Depois de ouvi-lo, Jean Valjean, em meio à batalha que se inicia, solicita a Enjolras o direito de matar Javert, seu perseguidor implacável. Retirando-se para um beco, Jean Valjean liberta Javert e atira para cima, que, por não compreender o significado do perdão, fica sem entender o que ele fez.
Afinal, era a grande oportunidade de o antigo forçado escapar, de uma vez por todas, da sua perseguição.

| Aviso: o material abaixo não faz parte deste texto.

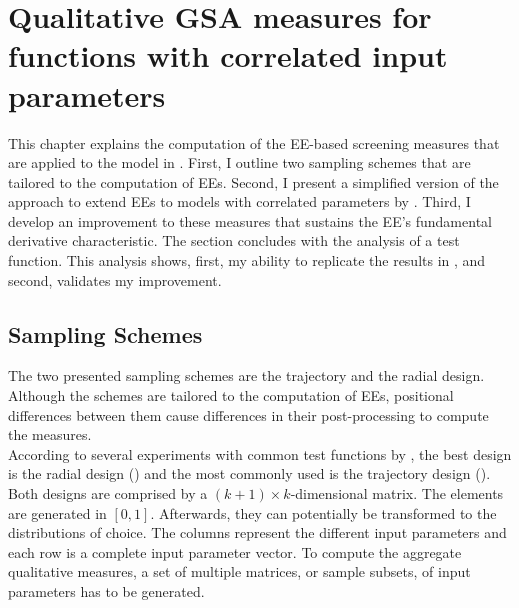 \documentclass[a4paper,12pt]{article}
\begin{document}
\newpage %

\section{Qualitative GSA measures for functions with correlated input parameters}
\thispagestyle{plain} %

This chapter explains the computation of the EE-based screening measures that are applied to the model in \cite{Keane.1994}.
First, I outline two sampling schemes that are tailored to the computation of EEs. Second, I present a simplified version of the approach to extend EEs to models with correlated parameters by \cite{ge2017extending}. Third, I develop an improvement to these measures that sustains the EE's fundamental derivative characteristic. The section concludes with the analysis of a test function. This analysis shows, first, my ability to replicate the results in \cite{ge2017extending}, and second, validates my improvement.


\subsection{Sampling Schemes}

The two presented sampling schemes are the trajectory and the radial design. Although the schemes are tailored to the computation of EEs, positional differences between them cause differences in their post-processing to compute the measures.\\

\noindent
According to several experiments with common test functions by \cite{campolongo2011screening}, the best design is the radial design (\cite{saltelli2002making}) and the most commonly used is the trajectory design (\cite{Morris.1991}).
Both designs are comprised by a $(k + 1) \times k$-dimensional matrix. The elements are generated in $[0,1]$. Afterwards, they can potentially be transformed to the distributions of choice. The columns represent the different input parameters and each row is a complete input parameter vector. To compute the aggregate qualitative measures, a set of multiple matrices, or sample subsets, of input parameters has to be generated.\\
\end{document}
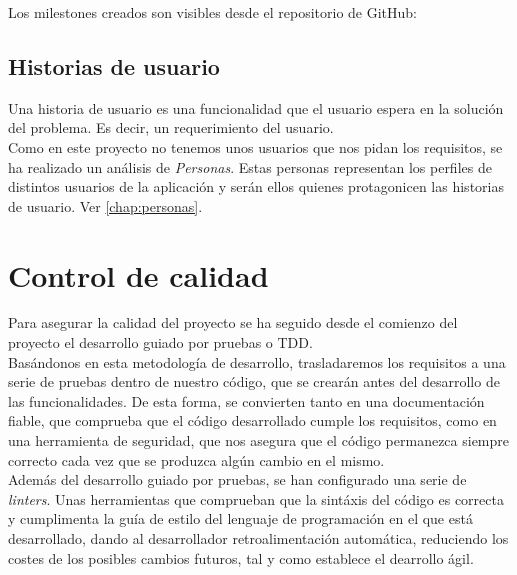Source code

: Los milestones creados son visibles desde el repositorio de GitHub:

\subsection{Historias de usuario}
Una historia de usuario es una funcionalidad que el usuario espera en la solución del problema. Es decir, un
requerimiento del usuario.\\


Como en este proyecto no tenemos unos usuarios que nos pidan los requisitos, se ha realizado un análisis de
\textit{Personas}\cite{personas}. Estas personas representan los perfiles de distintos usuarios de la aplicación y
serán ellos quienes protagonicen las historias de usuario. Ver \autoref{chap:personas}.\\

\section{Control de calidad}\label{sec:control_de_calidad}
Para asegurar la calidad del proyecto se ha seguido desde el comienzo del proyecto el desarrollo guiado por pruebas o
TDD\cite{TDD}.\\

Basándonos en esta metodología de desarrollo, trasladaremos los requisitos a una serie de pruebas dentro de nuestro
código, que se crearán antes del desarrollo de las funcionalidades. De esta forma, se convierten tanto en una
documentación fiable, que comprueba que el código desarrollado cumple los requisitos, como en una herramienta de
seguridad, que nos asegura que el código permanezca siempre correcto cada vez que se produzca algún cambio en el
mismo.\\

Además del desarrollo guiado por pruebas, se han configurado una serie de \textit{linters}. Unas herramientas que
comprueban que la sintáxis del código es correcta y cumplimenta la guía de estilo del lenguaje de programación en el
que está desarrollado, dando al desarrollador retroalimentación automática, reduciendo los costes de los posibles
cambios futuros, tal y como establece el dearrollo ágil.\\

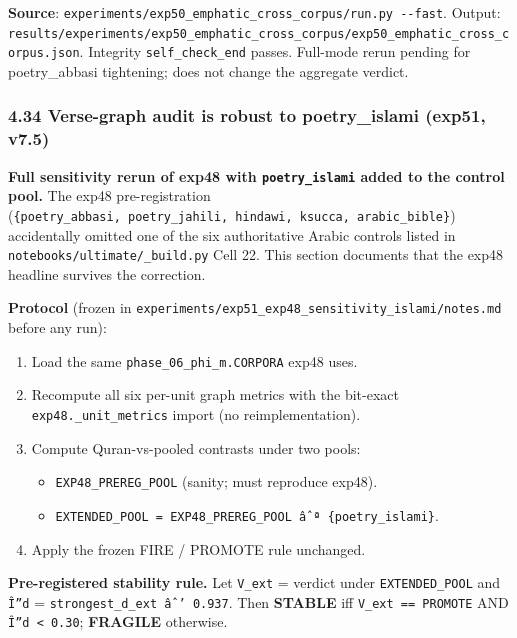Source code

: \documentclass[
]{article}
\providecommand{\tightlist}{%
  \setlength{\itemsep}{0pt}\setlength{\parskip}{0pt}}
\begin{document}
\textbf{Source}:
\texttt{experiments/exp50\_emphatic\_cross\_corpus/run.py\ -\/-fast}.
Output:
\texttt{results/experiments/exp50\_emphatic\_cross\_corpus/exp50\_emphatic\_cross\_corpus.json}.
Integrity \texttt{self\_check\_end} passes. Full-mode rerun pending for
poetry\_abbasi tightening; does not change the aggregate verdict.

\subsubsection{4.34 Verse-graph audit is robust to poetry\_islami
(exp51,
v7.5)}\label{verse-graph-audit-is-robust-to-poetry_islami-exp51-v7.5}

\textbf{Full sensitivity rerun of exp48 with \texttt{poetry\_islami}
added to the control pool.} The exp48 pre-registration
(\texttt{\{poetry\_abbasi,\ poetry\_jahili,\ hindawi,\ ksucca,\ arabic\_bible\}})
accidentally omitted one of the six authoritative Arabic controls listed
in \texttt{notebooks/ultimate/\_build.py} Cell 22. This section
documents that the exp48 headline survives the correction.

\textbf{Protocol} (frozen in
\texttt{experiments/exp51\_exp48\_sensitivity\_islami/notes.md} before
any run):

\begin{enumerate}
\def\labelenumi{\arabic{enumi}.}
\tightlist
\item
  Load the same \texttt{phase\_06\_phi\_m.CORPORA} exp48 uses.
\item
  Recompute all six per-unit graph metrics with the bit-exact
  \texttt{exp48.\_unit\_metrics} import (no reimplementation).
\item
  Compute Quran-vs-pooled contrasts under two pools:

  \begin{itemize}
  \tightlist
  \item
    \texttt{EXP48\_PREREG\_POOL} (sanity; must reproduce exp48).
  \item
    \texttt{EXTENDED\_POOL\ =\ EXP48\_PREREG\_POOL\ âˆª\ \{poetry\_islami\}}.
  \end{itemize}
\item
  Apply the frozen FIRE / PROMOTE rule unchanged.
\end{enumerate}

\textbf{Pre-registered stability rule.} Let \texttt{V\_ext} = verdict
under \texttt{EXTENDED\_POOL} and \texttt{Î”d} =
\texttt{strongest\_d\_ext\ âˆ’\ 0.937}. Then \textbf{STABLE} iff
\texttt{V\_ext\ ==\ PROMOTE} AND
\texttt{\textbar{}Î”d\textbar{}\ \textless{}\ 0.30}; \textbf{FRAGILE}
otherwise.
\end{document}
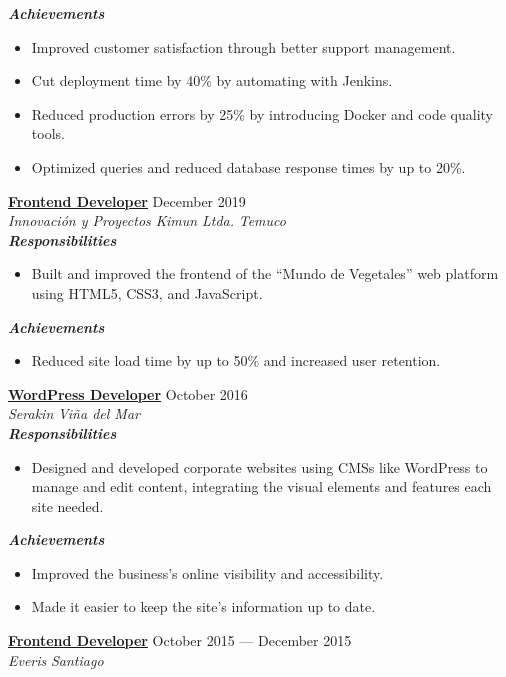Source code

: \documentclass[11pt,a4paper]{article}
\newcommand{\job}[4]{%
    \textbf{\underline{#1}} \hfill #2\\
    \textit{#3} \hfill \textit{#4}\\[2pt]
}
\newcommand{\newsubsection}[1]{
    \vspace{0em}
    \textbf{\textit{#1}}
    \vspace{0em}
}
\begin{document}
\newsubsection{Achievements}
\begin{itemize}[leftmargin=*, noitemsep, topsep=2pt]
    \item Improved customer satisfaction through better support management.
    \item Cut deployment time by 40\% by automating with Jenkins.
    \item Reduced production errors by 25\% by introducing Docker and code quality tools.
    \item Optimized queries and reduced database response times by up to 20\%.
\end{itemize}

\job{Frontend Developer}{December 2019}{Innovación y Proyectos Kimun Ltda.}{Temuco}

\newsubsection{Responsibilities}
\begin{itemize}[leftmargin=*, noitemsep, topsep=2pt]
    \item Built and improved the frontend of the ``Mundo de Vegetales'' web platform using HTML5, CSS3, and JavaScript.
\end{itemize}

\newsubsection{Achievements}
\begin{itemize}[leftmargin=*, noitemsep, topsep=2pt]
    \item Reduced site load time by up to 50\% and increased user retention.
\end{itemize}

\job{WordPress Developer}{October 2016}{Serakin}{Viña del Mar}

\newsubsection{Responsibilities}
\begin{itemize}[leftmargin=*, noitemsep, topsep=2pt]
    \item Designed and developed corporate websites using CMSs like WordPress to manage and edit content, integrating the visual elements and features each site needed.
\end{itemize}

\newsubsection{Achievements}
\begin{itemize}[leftmargin=*, noitemsep, topsep=2pt]
    \item Improved the business's online visibility and accessibility.
    \item Made it easier to keep the site's information up to date.
\end{itemize}

\job{Frontend Developer}{October 2015 --- December 2015}{Everis}{Santiago}
\end{document}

Retornando à barricada, em meio à batalha que ainda se trava, Jean Valjean consegue salvar Marius, desacordado e ferido, empreendendo uma aventura pelos dédalos dos esgotos de Paris, para, ao final de tanto esforço, cair nas mãos de... Javert. Se o inspetor se mostra empenhado em prendê-lo, de nada tendo adiantado Jean Valjean poupar-lhe a vida, este mostra-se firme em salvar Marius, levando-o para a casa do avô, M. Gillenormand. Demonstrando a intenção de não fugir, Jean Valjean deixa claro que, após a consecução de seu propósito, Javert poderá dispor dele para o que quiser.

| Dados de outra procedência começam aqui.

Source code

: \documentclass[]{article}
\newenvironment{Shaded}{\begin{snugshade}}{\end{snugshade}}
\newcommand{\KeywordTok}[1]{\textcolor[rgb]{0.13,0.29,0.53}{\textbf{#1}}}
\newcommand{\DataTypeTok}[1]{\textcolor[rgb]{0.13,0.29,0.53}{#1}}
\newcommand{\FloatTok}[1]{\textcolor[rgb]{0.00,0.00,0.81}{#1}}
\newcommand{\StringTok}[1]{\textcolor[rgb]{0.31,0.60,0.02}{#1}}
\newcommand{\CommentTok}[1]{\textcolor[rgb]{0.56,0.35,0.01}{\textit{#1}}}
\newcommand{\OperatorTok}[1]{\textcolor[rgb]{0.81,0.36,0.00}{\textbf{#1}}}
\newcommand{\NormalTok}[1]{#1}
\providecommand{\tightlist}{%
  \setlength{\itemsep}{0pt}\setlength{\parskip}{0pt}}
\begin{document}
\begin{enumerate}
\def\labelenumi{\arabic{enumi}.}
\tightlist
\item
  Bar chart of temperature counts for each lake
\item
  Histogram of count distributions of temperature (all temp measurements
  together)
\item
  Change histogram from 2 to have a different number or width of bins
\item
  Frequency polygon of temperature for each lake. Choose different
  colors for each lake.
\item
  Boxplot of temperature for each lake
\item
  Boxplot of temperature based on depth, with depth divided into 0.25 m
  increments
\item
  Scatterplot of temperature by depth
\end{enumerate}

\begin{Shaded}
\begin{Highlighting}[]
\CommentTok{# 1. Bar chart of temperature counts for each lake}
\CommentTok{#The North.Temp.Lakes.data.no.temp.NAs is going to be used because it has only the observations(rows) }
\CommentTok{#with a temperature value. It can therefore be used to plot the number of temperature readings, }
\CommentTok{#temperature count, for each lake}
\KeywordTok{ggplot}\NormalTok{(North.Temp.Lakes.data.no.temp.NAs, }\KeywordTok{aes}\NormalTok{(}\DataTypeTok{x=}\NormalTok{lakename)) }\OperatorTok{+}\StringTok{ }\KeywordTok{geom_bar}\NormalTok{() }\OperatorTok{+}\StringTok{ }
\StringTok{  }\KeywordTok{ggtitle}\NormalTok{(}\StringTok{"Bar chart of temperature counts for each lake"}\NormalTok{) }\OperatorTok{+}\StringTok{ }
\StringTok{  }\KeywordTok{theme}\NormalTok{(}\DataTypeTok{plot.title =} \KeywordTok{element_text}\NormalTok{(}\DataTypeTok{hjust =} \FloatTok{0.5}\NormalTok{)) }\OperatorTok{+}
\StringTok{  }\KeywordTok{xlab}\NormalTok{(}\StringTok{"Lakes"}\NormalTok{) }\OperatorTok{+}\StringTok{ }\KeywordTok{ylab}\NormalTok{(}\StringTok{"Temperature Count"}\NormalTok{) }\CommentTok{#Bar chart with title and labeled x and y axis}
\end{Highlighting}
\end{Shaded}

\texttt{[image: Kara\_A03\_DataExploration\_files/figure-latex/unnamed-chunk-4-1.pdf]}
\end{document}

A atitude de Jean Valjean salvando as duas vidas, quando poderia ter-se libertado do inflexível adversário, causa uma “revolução” em Javert, em cujo espírito “uma catástrofe acabava de acontecer” (V, 4, Livro único com capítulo único, cujo título, “Javert descarrilhado”, dá a medida de seu espanto, em relação a Jean Valjean, p. 1039). O inspetor ainda o acompanha até a casa de Marius, mas desaparece, deixando-o livre (p. 1041):

“Jean Valjean era o peso que ele tinha no espírito. Jean Valjean o desconcertava. Todos os axiomas que tinham sido os pontos de apoio de toda a sua vida desabavam diante desse homem. A generosidade de Jean Valjean com relação a ele o aniquilava. [...] M. Madeleine reaparecia por trás de Jean Valjean e as duas figuras se sobrepunham de maneira a não fazer senão uma, que era venerável.
Javert sentia que qualquer coisa de horrível penetrava em sua alma, a admiração por um forçado.”

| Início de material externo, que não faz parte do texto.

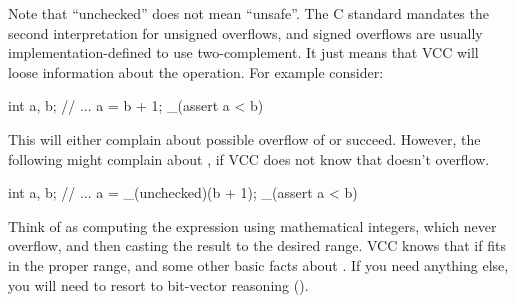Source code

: Note that ``unchecked'' does not mean ``unsafe''.
The C standard mandates the second interpretation for unsigned overflows,
and signed overflows are usually implementation-defined to use two-complement.
It just means that VCC will loose information about the operation.
For example consider:
\begin{VCC}
int a, b;
// ...
a = b + 1;
_(assert a < b)
\end{VCC}
This will either complain about possible overflow of  or succeed.
However, the following might complain about , if VCC does not know
that  doesn't overflow.
\begin{VCC}
int a, b;
// ...
a = _(unchecked)(b + 1);
_(assert a < b)
\end{VCC}
Think of  as computing the expression using mathematical 
integers, which never overflow, and then casting the result to the desired range.
VCC knows that  if  fits in the proper range,
and some other basic facts about .
If you need anything else, you will need to resort to bit-vector
reasoning ().


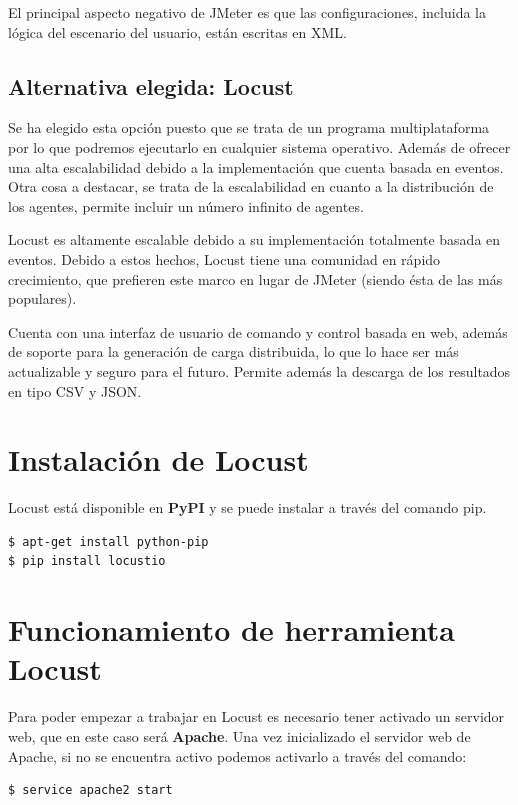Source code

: El principal aspecto negativo de JMeter es que las configuraciones, incluida la lógica del escenario del usuario, están escritas en XML.

\subsection{Alternativa elegida: Locust}

Se ha elegido esta opción puesto que se trata de un programa multiplataforma por lo que podremos ejecutarlo en cualquier sistema operativo. Además de ofrecer una alta escalabilidad debido a la implementación que cuenta basada en eventos. Otra cosa a destacar, se trata de la escalabilidad en cuanto a la distribución de los agentes, permite incluir un número infinito de agentes. 

Locust es altamente escalable debido a su implementación totalmente basada en eventos. Debido a estos hechos, Locust tiene una comunidad en rápido crecimiento, que prefieren este marco en lugar de JMeter (siendo ésta de las más populares).

Cuenta con una interfaz de usuario de comando y control basada en web, además de soporte para la generación de carga distribuida, lo que lo hace ser más actualizable y seguro para el futuro.
\newpage
Permite además la descarga de los resultados en tipo CSV y JSON.

\section{Instalación de Locust}

Locust está disponible en \textbf{PyPI} y se puede instalar a través del comando pip.

\begin{lstlisting}[language=bash]
$ apt-get install python-pip
$ pip install locustio
\end{lstlisting}

\section{Funcionamiento de herramienta Locust}
Para poder empezar a trabajar en Locust es necesario tener activado un servidor web, que en este caso será \textbf{Apache}.
Una vez inicializado el servidor web de Apache, si no se encuentra activo podemos activarlo a través del comando:

\begin{lstlisting}[language=bash]
$ service apache2 start
\end{lstlisting}

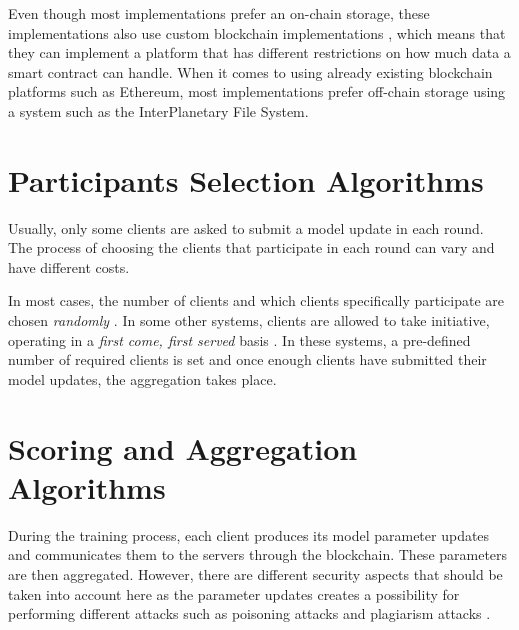 Even though most implementations prefer an on-chain storage, these implementations also use custom blockchain implementations \cite{8733825, 9524833, 8894364, 9184854, 8893114}, which means that they can implement a platform that has different restrictions on how much data a smart contract can handle. When it comes to using already existing blockchain platforms such as Ethereum, most implementations prefer off-chain storage using a system such as the InterPlanetary File System\cite{10.48550/arxiv.2007.03856, 8945913, Peyvandi2022, 9170559, 10.1145/3319535.3363256, 10.48550/arxiv.2011.07516}.

\section{Participants Selection Algorithms}\label{related_work:participants_selection}

Usually, only some clients are asked to submit a model update in each round. The process of choosing the clients that participate in each round can vary and have different costs.

In most cases, the number of clients and which clients specifically participate are chosen \textit{randomly} \cite{Peyvandi2022, demo, 9293091}. In some other systems, clients are allowed to take initiative, operating in a \textit{first come, first served} basis \cite{9184854, FANG20221}. In these systems, a pre-defined number of required clients is set and once enough clients have submitted their model updates, the aggregation takes place.

\section{Scoring and Aggregation Algorithms}\label{related_work:scoring_techniques}

During the training process, each client produces its model parameter updates and communicates them to the servers through the blockchain. These parameters are then aggregated. However, there are different security aspects that should be taken into account here as the parameter updates creates a possibility for performing different attacks such as poisoning attacks \cite{9134967} and plagiarism attacks \cite{10.48550/arxiv.2009.09338}.

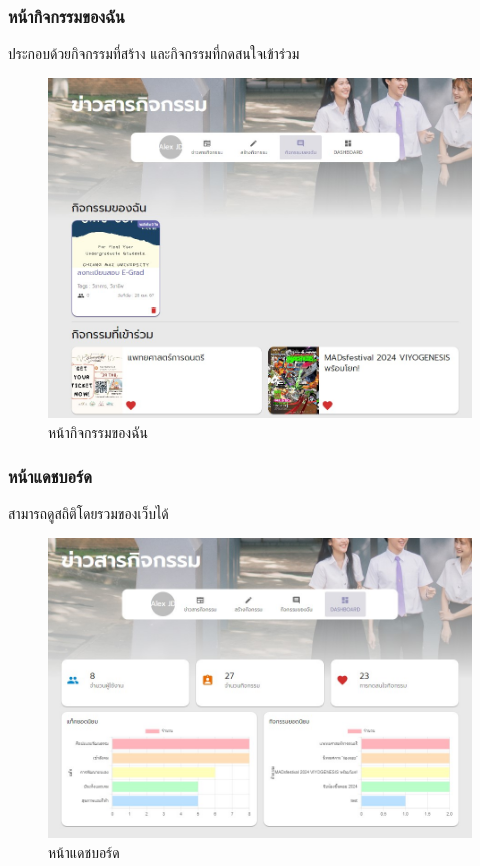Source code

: \subsubsection{หน้ากิจกรรมของฉัน}
ประกอบด้วยกิจกรรมที่สร้าง และกิจกรรมที่กดสนใจเข้าร่วม
\begin{figure}[H]
\begin{center}
\includegraphics[scale=0.4]{public/my-act.jpg}
\end{center}
\caption[หน้ากิจกรรมของฉัน]{หน้ากิจกรรมของฉัน}
\label{fig:my-event-page}
\end{figure}
\subsubsection{หน้าแดชบอร์ด}
สามารถดูสถิติโดยรวมของเว็บได้
\begin{figure}[H]
\begin{center}
\includegraphics[scale=0.5]{public/dash-page.jpg}
\end{center}
\caption[หน้าแดชบอร์ด]{หน้าแดชบอร์ด}
\label{fig:dashboard-page}
\end{figure}
\clearpage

O conflito vivido por Javert, diante do perdão de Jean Valjean, o leva ao suicídio. Abalado com a postura humana do antigo forçado, tido por ele como criminoso e, portanto, irrecuperável, o inspetor passa a questionar a existência de mais coisas no mundo do que “os tribunais, as sentenças executórias, a polícia e a autoridade” (p. 1041). Essa nova concepção de Jean Valjean mostra-lhe que lei é diferente de Justiça; que “nem tudo se enquadrava no texto do código” (p. 1042); que para existir Justiça, há que se pensar em circunstâncias e atitudes. A inflexibilidade da lei só provoca ainda mais injustiça, não a Justiça que ela procura; que o dogma, expresso em magnífico oxímoro, é “fé cega que engendra a probidade tenebrosa” (p. 1043). Atordoado com a descoberta que acabara de fazer Javert vê-se obrigado a confessar-se que (p. 1044):

“A infalibilidade não é infalível, pode existir erro no dogma; nem tudo é dito depois que o código falou; a sociedade não é perfeita; a autoridade é complicada pela vacilação; uma rachadura no imutável é possível; os juízes são homens, a lei pode se enganar, os tribunais podem tomar uma coisa por outra! ver uma fissura no imenso vidro azul do firmamento!”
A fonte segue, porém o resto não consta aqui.